▶ [What the exercise asks] Please retype the data below line for line and leave out every picture.

________________

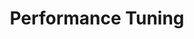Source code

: ---
layout: layout.pug
navigationTitle: Performance Tuning
excerpt: 
title: Performance Tuning
menuWeight: 1
model: /services/spark/data.yml
render: mustache
featureMaturity:
---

________________

▶ [Solved exercise]
Source code

: ---
layout: layout.pug
navigationTitle: Performance Tuning
excerpt: 
title: Performance Tuning
menuWeight: 1
model: /services/spark/data.yml
render: mustache
featureMaturity:
---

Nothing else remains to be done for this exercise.